Desiderius Erasmus’s birthplace was right next to the Laurenskerk. He was born in 1466, it is believed. According to some experts, it could have been a couple of years later, and some suggest that he wasn’t even born in Rotterdam but rather 25 km further away in the famous cheese city of Gouda. Perhaps that was where he was (illegally) conceived by his parents – a priest and his housekeeper.

For the sake of argument, let’s leave it at Rotterdam. That is where a monument was unveiled last year on the Grotekerkplein (in a courtyard to the right of the church), marking the place where he spent the first years of his life. It is jammed with tiles decorated with his philosophies such as, “The most important condition for happiness is to want to be what you are” and “Distance separates bodies, not minds”.

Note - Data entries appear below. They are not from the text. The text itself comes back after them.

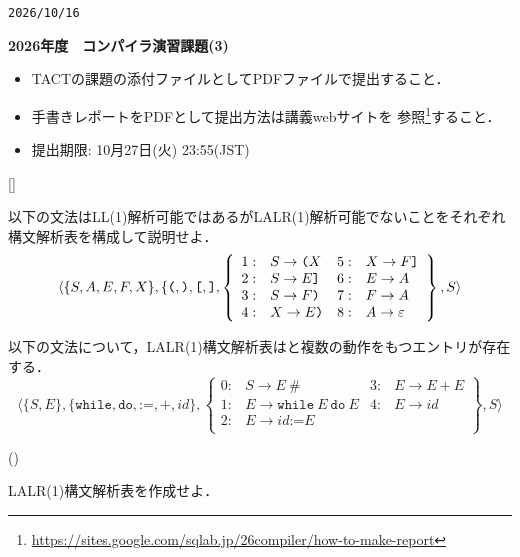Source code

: \documentclass[dvipdfmx]{jarticle}
\newcounter{coffee}
\newcounter{bean}
\begin{document}
\begin{flushright}
  \texttt{2026/10/16}
\end{flushright}
\begin{center}{\bf\Large
    2026年度　コンパイラ演習課題(3)
  }\end{center}
\begin{itemize}
  \item TACTの課題の添付ファイルとしてPDFファイルで提出すること．
  \item 手書きレポートをPDFとして提出方法は講義webサイトを
        参照\footnote{\url{https://sites.google.com/sqlab.jp/26compiler/how-to-make-report}}すること．
  \item 提出期限: 10月27日(火) 23:55(JST)
\end{itemize}
\begin{list}{[]}{}
    \item 以下の文法はLL(1)解析可能ではあるがLALR(1)解析可能でないことをそれぞれ構文解析表を構成して説明せよ．
        \[\langle\{S,A,E,F,X\},\{\texttt{(},\texttt{)},\texttt{[},\texttt{]},\left\{
            \begin{array}{clcl}
                1: & S\rightarrow \verb|(|X & 5: & X\rightarrow F\verb|]| \\
                2: & S\rightarrow E\verb|]| & 6: & E \rightarrow A        \\
                3: & S\rightarrow F\verb|)| & 7: & F\rightarrow A         \\
                4: & X\rightarrow E\verb|)| & 8: & A\rightarrow\varepsilon
            \end{array}
        \right\},S\rangle\]
    \item 以下の文法について，LALR(1)構文解析表はと複数の動作をもつエントリが存在する．
            \[\langle\{S,E\},\{\texttt{while},\texttt{do},\texttt{:=},\texttt{+},id\},
            \left\{\begin{array}{clcl}
                0: & S\rightarrow E\ \# & 3: & E\rightarrow E\ \texttt{+}\ E\\
                1: & E\rightarrow \texttt{while}\ E\ \texttt{do}\ E & 4: & E\rightarrow id\\
                2: & E\rightarrow id\texttt{:=}E & & \\
            \end{array}\right\},S\rangle\]
        \begin{list}{()}{}
            \item LALR(1)構文解析表を作成せよ．

\end{list}
\end{list}
\end{document}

As a little boy, Erasmus undoubtedly stuck pretty close to the church near his home. When he was four, his mother took him to Gouda, the first leg of a long journey that would shape his life up till his death in 1536. Erasmus, named after a Catholic saint, proved to be blessed with an enormous thirst for knowledge. This eventually led him to travel to Paris and Turin to study theology. After 1501 Erasmus never returned to Holland but as an acknowledgement of his roots he added Roterodamus to his name.


Erasmus developed as an intellectual and a humanist, writing and translating books, poems and letters. Lof der Zotheid (In Praise of Folly) is his most famous work, written in Latin and 36 editions of it were published during his lifetime. The story goes that he came upon the idea while travelling from Italy to England. In the name of his good friend, Thomas More, he saw the word moros, which is Greek for folly.

Erasmus ridiculed what he saw as absurdities in society and challenged certain practices and superstitions. He became a symbol for tolerance, a man who considered the prohibition of divorce a nonsense and advocated for a better position in society for women.  Apparently we have him to thank for some etiquette rules as well, such as not coughing in someone’s face and not arguing during sports games.

Rotterdammers are very proud of their scholarly, mediaeval hero, figuring in bronze and now also in a bright green 3D jacket in the Tourist Office’s garden on the Coolsingel. His portrait hangs in Boijmans Van Beuningen Museum, the same museum that buried the bronze statue of him in its grounds during the Second World War.

fter being restored, Erasmus now stands with his feet in the grass in front of the Laurenskerk. If you want a souvenir of the sage, you will have to visit him there and take a photo. There are none to be found, not even a fridge magnet, in the Tourist Office shop.